What you should do. Nothing in the records may be altered, and no picture may be included. Restate them in full.

□ □ □ □ □ □ □

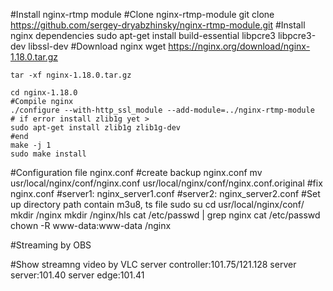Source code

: #Install nginx-rtmp module
    #Clone nginx-rtmp-module
    git clone https://github.com/sergey-dryabzhinsky/nginx-rtmp-module.git
    #Install nginx dependencies
    sudo apt-get install build-essential libpcre3 libpcre3-dev libssl-dev
    #Download nginx
    wget https://nginx.org/download/nginx-1.18.0.tar.gz

    tar -xf nginx-1.18.0.tar.gz

    cd nginx-1.18.0
    #Compile nginx
    ./configure --with-http_ssl_module --add-module=../nginx-rtmp-module
    # if error install zlib1g yet >
    sudo apt-get install zlib1g zlib1g-dev
    #end 
    make -j 1
    sudo make install

#Configuration file nginx.conf
    #create backup nginx.conf
    mv usr/local/nginx/conf/nginx.conf usr/local/nginx/conf/nginx.conf.original
    #fix nginx.conf
        #server1: nginx_server1.conf
        #server2: nginx_server2.conf
            #Set up directory path contain m3u8, ts file
            sudo su
            cd usr/local/nginx/conf/
            mkdir /nginx
            mkdir /nginx/hls
            cat /etc/passwd | grep nginx
            cat /etc/passwd
            chown -R www-data:www-data /nginx


#Streaming by OBS

#Show streamng video by VLC
server controller:101.75/121.128
server server:101.40
server edge:101.41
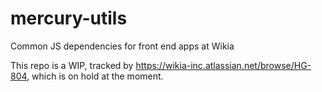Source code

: # mercury-utils
Common JS dependencies for front end apps at Wikia

This repo is a WIP, tracked by https://wikia-inc.atlassian.net/browse/HG-804, which is on hold at the moment. 
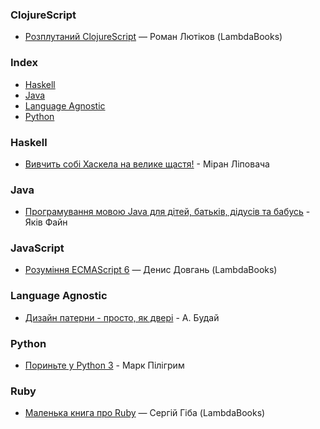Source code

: ### ClojureScript

* [Розплутаний ClojureScript](https://lambdabooks.github.io/clojurescript-unraveled) — Роман Лютіков (LambdaBooks)


### Index

* [Haskell](#haskell)
* [Java](#java)
* [Language Agnostic](#language-agnostic)
* [Python](#python)


### Haskell

* [Вивчить собі Хаскела на велике щастя!](http://haskell.trygub.com) - Міран Ліповача


### Java

* [Програмування мовою Java для дітей, батьків, дідусів та бабусь](http://myflex.org/books/java4kids/java4kids.htm) - Яків Файн


### JavaScript

* [Розуміння ECMAScript 6](http://understandinges6.denysdovhan.com/) — Денис Довгань (LambdaBooks)


### Language Agnostic

* [Дизайн патерни - просто, як двері](http://designpatterns.andriybuday.com) - А. Будай


### Python

* [Пориньте у Python 3](https://uk.wikibooks.org/wiki/Пориньте_у_Python_3) - Марк Пілігрим


### Ruby

* [Маленька книга про Ruby](https://lambdabooks.github.io/thelittlebookofruby/) — Сергій Гіба (LambdaBooks)
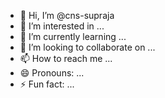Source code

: - 👋 Hi, I’m @cns-supraja
- 👀 I’m interested in ...
- 🌱 I’m currently learning ...
- 💞️ I’m looking to collaborate on ...
- 📫 How to reach me ...
- 😄 Pronouns: ...
- ⚡ Fun fact: ...

<!---
cns-supraja/cns-supraja is a ✨ special ✨ repository because its `README.md` (this file) appears on your GitHub profile.
You can click the Preview link to take a look at your changes.
--->
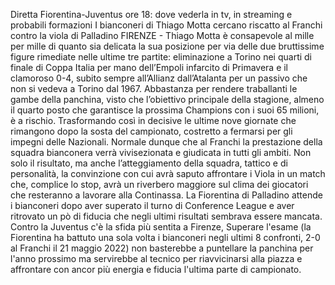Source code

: Diretta Fiorentina-Juventus ore 18: dove vederla in tv, in streaming e probabili formazioni
I bianconeri di Thiago Motta cercano riscatto al Franchi contro la viola di Palladino
FIRENZE -  Thiago Motta è consapevole al mille per mille di quanto sia delicata la sua posizione per via delle due bruttissime figure rimediate nelle ultime tre partite: eliminazione a Torino nei quarti di finale di Coppa Italia per mano dell’Empoli infarcito di Primavera e il clamoroso 0-4, subito sempre all’Allianz dall’Atalanta per un passivo che non si vedeva a Torino dal 1967. Abbastanza per rendere traballanti le gambe della panchina, visto che l’obiettivo principale della stagione, almeno il quarto posto che garantisce la prossima Champions con i suoi 65 milioni, è a rischio. Trasformando così in decisive le ultime nove giornate che rimangono dopo la sosta del campionato, costretto a fermarsi per gli impegni delle Nazionali. Normale dunque che al Franchi la prestazione della squadra bianconera verrà vivisezionata e giudicata in tutti gli ambiti. Non solo il risultato, ma anche l’atteggiamento della squadra, tattico e di personalità, la convinzione con cui avrà saputo affrontare i Viola in un match che, complice lo stop, avrà un riverbero maggiore sul clima dei giocatori che resteranno a lavorare alla Continassa. La Fiorentina di Palladino attende i bianconeri dopo aver superato il turno di Conference League e aver ritrovato un pò di fiducia che negli ultimi risultati sembrava essere mancata. Contro la Juventus c'è la sfida più sentita a Firenze, Superare l'esame (la Fiorentina ha battuto una sola volta i bianconeri negli ultimi 8 confronti, 2-0 al Franchi il 21 maggio 2022) non basterebbe a puntellare la panchina per l'anno prossimo ma servirebbe al tecnico per riavvicinarsi alla piazza e affrontare con ancor più energia e fiducia l'ultima parte di campionato. 
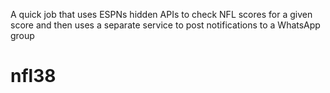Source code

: A quick job that uses ESPNs hidden APIs to check NFL scores for a given score and then uses a separate service to post notifications to a WhatsApp group
# nfl38
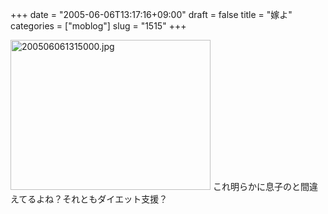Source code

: +++
date = "2005-06-06T13:17:16+09:00"
draft = false
title = "嫁よ"
categories = ["moblog"]
slug = "1515"
+++

<img src="http://ieiriblog.jugem.cc/?image=4186" class="pict" width="320" height="240" alt="200506061315000.jpg" />
これ明らかに息子のと間違えてるよね？それともダイエット支援？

□ □ □ □ □ □ □

Answer area.
Source code

: #Install nginx-rtmp module
    #Clone nginx-rtmp-module
    git clone https://github.com/sergey-dryabzhinsky/nginx-rtmp-module.git
    #Install nginx dependencies
    sudo apt-get install build-essential libpcre3 libpcre3-dev libssl-dev
    #Download nginx
    wget https://nginx.org/download/nginx-1.18.0.tar.gz

    tar -xf nginx-1.18.0.tar.gz

    cd nginx-1.18.0
    #Compile nginx
    ./configure --with-http_ssl_module --add-module=../nginx-rtmp-module
    # if error install zlib1g yet >
    sudo apt-get install zlib1g zlib1g-dev
    #end 
    make -j 1
    sudo make install

#Configuration file nginx.conf
    #create backup nginx.conf
    mv usr/local/nginx/conf/nginx.conf usr/local/nginx/conf/nginx.conf.original
    #fix nginx.conf
        #server1: nginx_server1.conf
        #server2: nginx_server2.conf
            #Set up directory path contain m3u8, ts file
            sudo su
            cd usr/local/nginx/conf/
            mkdir /nginx
            mkdir /nginx/hls
            cat /etc/passwd | grep nginx
            cat /etc/passwd
            chown -R www-data:www-data /nginx


#Streaming by OBS

#Show streamng video by VLC
server controller:101.75/121.128
server server:101.40
server edge:101.41
Source code

: # mercury-utils
Common JS dependencies for front end apps at Wikia

This repo is a WIP, tracked by https://wikia-inc.atlassian.net/browse/HG-804, which is on hold at the moment. 
Source code

: ### ClojureScript

* [Розплутаний ClojureScript](https://lambdabooks.github.io/clojurescript-unraveled) — Роман Лютіков (LambdaBooks)


### Index

* [Haskell](#haskell)
* [Java](#java)
* [Language Agnostic](#language-agnostic)
* [Python](#python)


### Haskell

* [Вивчить собі Хаскела на велике щастя!](http://haskell.trygub.com) - Міран Ліповача


### Java

* [Програмування мовою Java для дітей, батьків, дідусів та бабусь](http://myflex.org/books/java4kids/java4kids.htm) - Яків Файн


### JavaScript

* [Розуміння ECMAScript 6](http://understandinges6.denysdovhan.com/) — Денис Довгань (LambdaBooks)


### Language Agnostic

* [Дизайн патерни - просто, як двері](http://designpatterns.andriybuday.com) - А. Будай


### Python

* [Пориньте у Python 3](https://uk.wikibooks.org/wiki/Пориньте_у_Python_3) - Марк Пілігрим


### Ruby

* [Маленька книга про Ruby](https://lambdabooks.github.io/thelittlebookofruby/) — Сергій Гіба (LambdaBooks)
Source code

: - 👋 Hi, I’m @cns-supraja
- 👀 I’m interested in ...
- 🌱 I’m currently learning ...
- 💞️ I’m looking to collaborate on ...
- 📫 How to reach me ...
- 😄 Pronouns: ...
- ⚡ Fun fact: ...

<!---
cns-supraja/cns-supraja is a ✨ special ✨ repository because its `README.md` (this file) appears on your GitHub profile.
You can click the Preview link to take a look at your changes.
--->
Source code

: Diretta Fiorentina-Juventus ore 18: dove vederla in tv, in streaming e probabili formazioni
I bianconeri di Thiago Motta cercano riscatto al Franchi contro la viola di Palladino
FIRENZE -  Thiago Motta è consapevole al mille per mille di quanto sia delicata la sua posizione per via delle due bruttissime figure rimediate nelle ultime tre partite: eliminazione a Torino nei quarti di finale di Coppa Italia per mano dell’Empoli infarcito di Primavera e il clamoroso 0-4, subito sempre all’Allianz dall’Atalanta per un passivo che non si vedeva a Torino dal 1967. Abbastanza per rendere traballanti le gambe della panchina, visto che l’obiettivo principale della stagione, almeno il quarto posto che garantisce la prossima Champions con i suoi 65 milioni, è a rischio. Trasformando così in decisive le ultime nove giornate che rimangono dopo la sosta del campionato, costretto a fermarsi per gli impegni delle Nazionali. Normale dunque che al Franchi la prestazione della squadra bianconera verrà vivisezionata e giudicata in tutti gli ambiti. Non solo il risultato, ma anche l’atteggiamento della squadra, tattico e di personalità, la convinzione con cui avrà saputo affrontare i Viola in un match che, complice lo stop, avrà un riverbero maggiore sul clima dei giocatori che resteranno a lavorare alla Continassa. La Fiorentina di Palladino attende i bianconeri dopo aver superato il turno di Conference League e aver ritrovato un pò di fiducia che negli ultimi risultati sembrava essere mancata. Contro la Juventus c'è la sfida più sentita a Firenze, Superare l'esame (la Fiorentina ha battuto una sola volta i bianconeri negli ultimi 8 confronti, 2-0 al Franchi il 21 maggio 2022) non basterebbe a puntellare la panchina per l'anno prossimo ma servirebbe al tecnico per riavvicinarsi alla piazza e affrontare con ancor più energia e fiducia l'ultima parte di campionato. 
Source code

: A quick job that uses ESPNs hidden APIs to check NFL scores for a given score and then uses a separate service to post notifications to a WhatsApp group
# nfl38
Source code

: +++
date = "2005-06-06T13:17:16+09:00"
draft = false
title = "嫁よ"
categories = ["moblog"]
slug = "1515"
+++

<img src="http://ieiriblog.jugem.cc/?image=4186" class="pict" width="320" height="240" alt="200506061315000.jpg" />
これ明らかに息子のと間違えてるよね？それともダイエット支援？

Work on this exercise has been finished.